1. Conclusion Date and Parties to the Annex Agreement

The above mentioned Annex Agreement was concluded as of 25 September 2014 between
Zakłady Górniczo-Hutnicze "Bolesław" S.A., based in Bukowno, as the Seller and Balkan Mining Group PLC, a company formed and registered in Malta as C61059, based at: ul. Melita 60/2, Valletta, VLT 1122, Malta, as the Buyer ("Annex Agreement").
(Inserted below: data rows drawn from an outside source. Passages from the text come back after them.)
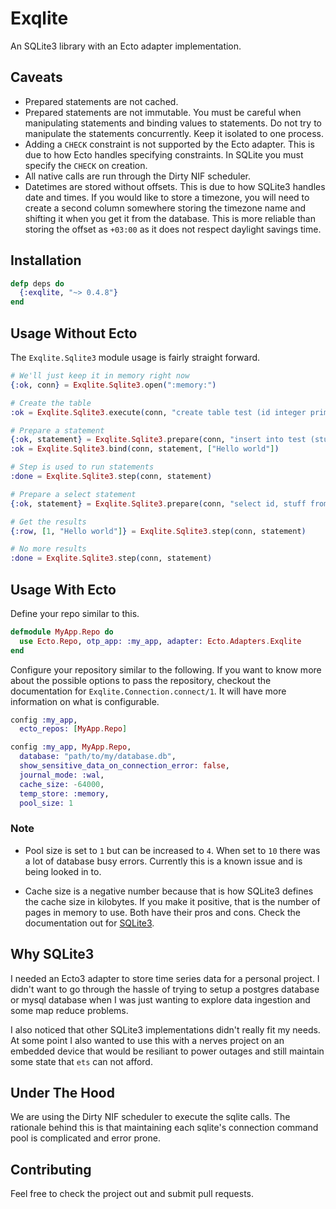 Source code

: # Exqlite

An SQLite3 library with an Ecto adapter implementation.


## Caveats

* Prepared statements are not cached.
* Prepared statements are not immutable. You must be careful when manipulating
  statements and binding values to statements. Do not try to manipulate the
  statements concurrently. Keep it isolated to one process.
* Adding a `CHECK` constraint is not supported by the Ecto adapter. This is due
  to how Ecto handles specifying constraints. In SQLite you must specify the
  `CHECK` on creation.
* All native calls are run through the Dirty NIF scheduler.
* Datetimes are stored without offsets. This is due to how SQLite3 handles date
  and times. If you would like to store a timezone, you will need to create a
  second column somewhere storing the timezone name and shifting it when you
  get it from the database. This is more reliable than storing the offset as
  `+03:00` as it does not respect daylight savings time.


## Installation

```elixir
defp deps do
  {:exqlite, "~> 0.4.8"}
end
```


## Usage Without Ecto

The `Exqlite.Sqlite3` module usage is fairly straight forward.

```elixir
# We'll just keep it in memory right now
{:ok, conn} = Exqlite.Sqlite3.open(":memory:")

# Create the table
:ok = Exqlite.Sqlite3.execute(conn, "create table test (id integer primary key, stuff text)");

# Prepare a statement
{:ok, statement} = Exqlite.Sqlite3.prepare(conn, "insert into test (stuff) values (?1)")
:ok = Exqlite.Sqlite3.bind(conn, statement, ["Hello world"])

# Step is used to run statements
:done = Exqlite.Sqlite3.step(conn, statement)

# Prepare a select statement
{:ok, statement} = Exqlite.Sqlite3.prepare(conn, "select id, stuff from test");

# Get the results
{:row, [1, "Hello world"]} = Exqlite.Sqlite3.step(conn, statement)

# No more results
:done = Exqlite.Sqlite3.step(conn, statement)
```


## Usage With Ecto

Define your repo similar to this.

```elixir
defmodule MyApp.Repo do
  use Ecto.Repo, otp_app: :my_app, adapter: Ecto.Adapters.Exqlite
end
```

Configure your repository similar to the following. If you want to know more
about the possible options to pass the repository, checkout the documentation
for `Exqlite.Connection.connect/1`. It will have more information on what is
configurable.

```elixir
config :my_app,
  ecto_repos: [MyApp.Repo]

config :my_app, MyApp.Repo,
  database: "path/to/my/database.db",
  show_sensitive_data_on_connection_error: false,
  journal_mode: :wal,
  cache_size: -64000,
  temp_store: :memory,
  pool_size: 1
```


### Note

* Pool size is set to `1` but can be increased to `4`. When set to `10` there
  was a lot of database busy errors. Currently this is a known issue and is
  being looked in to.

* Cache size is a negative number because that is how SQLite3 defines the cache
  size in kilobytes. If you make it positive, that is the number of pages in
  memory to use. Both have their pros and cons. Check the documentation out for
  [SQLite3][2].


## Why SQLite3

I needed an Ecto3 adapter to store time series data for a personal project. I
didn't want to go through the hassle of trying to setup a postgres database or
mysql database when I was just wanting to explore data ingestion and some map
reduce problems.

I also noticed that other SQLite3 implementations didn't really fit my needs. At
some point I also wanted to use this with a nerves project on an embedded device
that would be resiliant to power outages and still maintain some state that
`ets` can not afford.


## Under The Hood

We are using the Dirty NIF scheduler to execute the sqlite calls. The rationale
behind this is that maintaining each sqlite's connection command pool is
complicated and error prone.


## Contributing

Feel free to check the project out and submit pull requests.

[1]: <https://github.com/mmzeeman/esqlite>
[2]: <https://www.sqlite.org/pragma.html>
2. Object of the Annex Agreement

By the above mentioned Annex Agreement, the Parties amended the contractual deadline for
the fulfillment of one of the conditions precedent of the Conditional Agreement For the Sale of Shares executed through the transfer of the Selling Price to the Escrow Account, in such a way that the existing time limit - 25 September 2014 - was extended until 29 December
2014.
Additionally, the Parties amended the contractual deadline for the fulfillment of another condition precedent of the Conditional Agreement for the Sale of Shares, through moving the acquisition of the Consent of Hipotekarna Banka, from 30 September 2014 to 31 December
2014.
Hence, the Conditional Agreement for the Sale of Shares shall cease to be effective in the event the above mentioned conditions precedent are not fulfilled within the amended deadlines, i.e. in the case the following events occur:
1) if the transfer of the Selling Price to the Escrow Account is not made within
29 December 2014;
2) if the Consent of Hipotekarna Banka is not granted within 31 December 2014.
Additionally, the Parties expressed their intention to negotiate and sign, within 29 December
2014, another Annex [cf. Amendment] to the Agreement, pursuant to which:
1) The deadline for the fulfillment of one suspensive condition of the Conditional Agreement for the Sale of Shares, whereby the Selling Price should be transferred to the Escrow account, shall, additionally, be extended by 12 months calculated from the signing date of the following Annex Agreement [Amendment].
2) The deadline for the fulfillment of one suspensive condition of the Conditional Agreement for the Sale of Shares, whereby the consent of the Hipotekarna Banka should be obtained, shall, additionally, be extended by 12 months calculated from the signing date of the following Annex Agreement [Amendment].
3) During the 12 months calculated from the signing of the following Annex Agreement

[Amendment], the Buyer shall invest up to USD 10 million in order certain works should be

performed at the site belonging to Gradir Montenegro d.o.o., including, in particular, full mine benching and drillings along the distance of 10 000 metres.
4) The mechanism, according to which the Buyer shall make the above mentioned investment, shall be agreed upon in detail in the following Annex Agreement [Amendment].
Otherwise, the provisions of the Conditional Agreement for the Sale of Shares shall remain intact.
 Designation of the Criterion Classifying the Agreement as a Material Agreement.
The criterion classifying the Agreement as a material agreement is exceeding the 10%
threshold of the Issuer's equity value.
 Other Information
The above mentioned Annex Agreement was signed in order to enable the Parties to negotiate the detailed rules for the Buyer's investment of USD 10 million in the area belonging to Gradir Montenegro d.o.o. in the transition period of 12 months calculated from the planned signing of the following Annex Agreement [Amendment].
The legal basis for the preparation of the report: par.5, subpar. 1, item 3 of the Regulation of the Minister of Finance as of 19 February 2009 on current and periodic information disclosed by issuers of securities and conditions for recognising as equivalent information required by the laws of a non-member state. (Journal of Laws as of 2009, No 33, item 259, as amended).